One area that crucially is different between the two countries is how the creation of new teams is treated. When Manchester United was bought by the Glazers, Americans who also own the Tampa Bay Buccaneers, a group of Manchester United fans got together in protest, which eventually turned into fan groups pooling money and starting a new team, Football Club United of Mancester, or FCUM for short. They've already made it to the Premier League, even if it's the Unibond Northern Premier League, Division One North, a full 7 levels of football below Manchester United.
Compare this to the NFL, which has no lower divisions and if one wanted to start a new team, say in Los Angeles, you would need approval of the League's commissioner as well as the Board of Directors, as well as a metric fuckton of money, as well as a possible stadium location, etc.
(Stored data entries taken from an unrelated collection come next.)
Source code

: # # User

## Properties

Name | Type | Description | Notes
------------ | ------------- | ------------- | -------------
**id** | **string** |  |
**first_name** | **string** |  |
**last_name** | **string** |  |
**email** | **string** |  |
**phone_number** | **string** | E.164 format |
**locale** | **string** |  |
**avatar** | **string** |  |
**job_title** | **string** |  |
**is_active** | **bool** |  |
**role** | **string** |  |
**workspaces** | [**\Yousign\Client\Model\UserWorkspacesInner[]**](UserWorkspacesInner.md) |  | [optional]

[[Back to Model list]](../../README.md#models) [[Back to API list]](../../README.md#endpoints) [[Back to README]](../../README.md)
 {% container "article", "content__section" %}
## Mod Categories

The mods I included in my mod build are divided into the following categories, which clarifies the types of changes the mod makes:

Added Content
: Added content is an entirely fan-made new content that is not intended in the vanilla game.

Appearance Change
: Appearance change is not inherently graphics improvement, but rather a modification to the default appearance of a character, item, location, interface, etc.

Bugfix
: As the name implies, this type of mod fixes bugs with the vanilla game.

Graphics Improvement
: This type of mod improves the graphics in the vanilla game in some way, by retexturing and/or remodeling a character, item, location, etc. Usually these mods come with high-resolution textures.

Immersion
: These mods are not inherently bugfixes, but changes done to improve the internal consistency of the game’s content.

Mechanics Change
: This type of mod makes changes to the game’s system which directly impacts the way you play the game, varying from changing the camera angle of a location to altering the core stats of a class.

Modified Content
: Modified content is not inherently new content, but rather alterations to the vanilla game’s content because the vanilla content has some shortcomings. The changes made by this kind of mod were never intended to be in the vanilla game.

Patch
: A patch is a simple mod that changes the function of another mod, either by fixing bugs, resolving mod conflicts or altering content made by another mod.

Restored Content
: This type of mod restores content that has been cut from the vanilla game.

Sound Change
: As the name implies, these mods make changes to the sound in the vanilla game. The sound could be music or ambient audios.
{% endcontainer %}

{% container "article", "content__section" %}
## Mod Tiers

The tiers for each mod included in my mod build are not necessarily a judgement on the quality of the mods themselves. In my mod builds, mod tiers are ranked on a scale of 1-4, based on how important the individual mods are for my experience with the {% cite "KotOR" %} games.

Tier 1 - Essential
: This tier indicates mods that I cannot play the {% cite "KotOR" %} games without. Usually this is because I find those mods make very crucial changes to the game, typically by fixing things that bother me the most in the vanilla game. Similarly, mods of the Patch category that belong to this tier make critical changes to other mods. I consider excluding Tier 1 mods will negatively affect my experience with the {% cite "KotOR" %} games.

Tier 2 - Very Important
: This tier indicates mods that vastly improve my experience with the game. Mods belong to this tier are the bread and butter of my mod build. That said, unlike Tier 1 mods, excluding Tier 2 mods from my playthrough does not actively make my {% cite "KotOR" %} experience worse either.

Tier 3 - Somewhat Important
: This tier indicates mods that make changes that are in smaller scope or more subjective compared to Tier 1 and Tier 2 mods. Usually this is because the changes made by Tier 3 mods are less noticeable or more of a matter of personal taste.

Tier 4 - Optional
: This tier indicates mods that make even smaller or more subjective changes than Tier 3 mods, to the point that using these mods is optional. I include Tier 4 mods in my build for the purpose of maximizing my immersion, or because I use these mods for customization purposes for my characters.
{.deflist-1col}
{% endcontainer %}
As a communalist system, the NFL works on stringently controlling all aspects of the sport, especially the economic ones, making it extremely difficult for newcomers to break into the game.
The fact that both the Manchester United supporters who left to support FCUM, as well as the Wimbledon supporters who started AFC Wimbledon after the original Wimbledon FC was moved to Milton Keynes, is a strong argument for the viability of the more entrepreneurial sporting system in the UK, even if the financial maneuverings at the top of that system are regarded as the catalyst for these groups of supporters having to"take back" their teams.
At the same time, the system as set up in England creates a situation where, like other businesses, a club can fail to the point of disappearing. Leeds United have always been one of the larger clubs and in 2001 they were one of the pretenders to the throne, even appearing in the Champion's League semi-finals. Today, they've been relegated to the third division of English football, complete with a 15 point deduction to start the season thanks to shaky financial dealings which at one point threatened the club with liquidation. Smaller clubs are continually having to deal with what's called "asset stripping" as owners take over the club with the main intention of leveraging the club's property as real estate, often leaving clubs with nowhere to play.
I'm left wondering if there isn't a sweet spot in the middle ground, possibly along the lines of the NBA's soft cap and luxury tax, some way to allow the big clubs to spend money if they want while allowing smaller clubs to maintain a certain level of competitive edge, creating leagues with discernible styles for their different teams and some financial oversight on teams that might otherwise be run into the ground. There's no way to bring back the past; however, that doesn't mean that future disasters are in any way inevitable.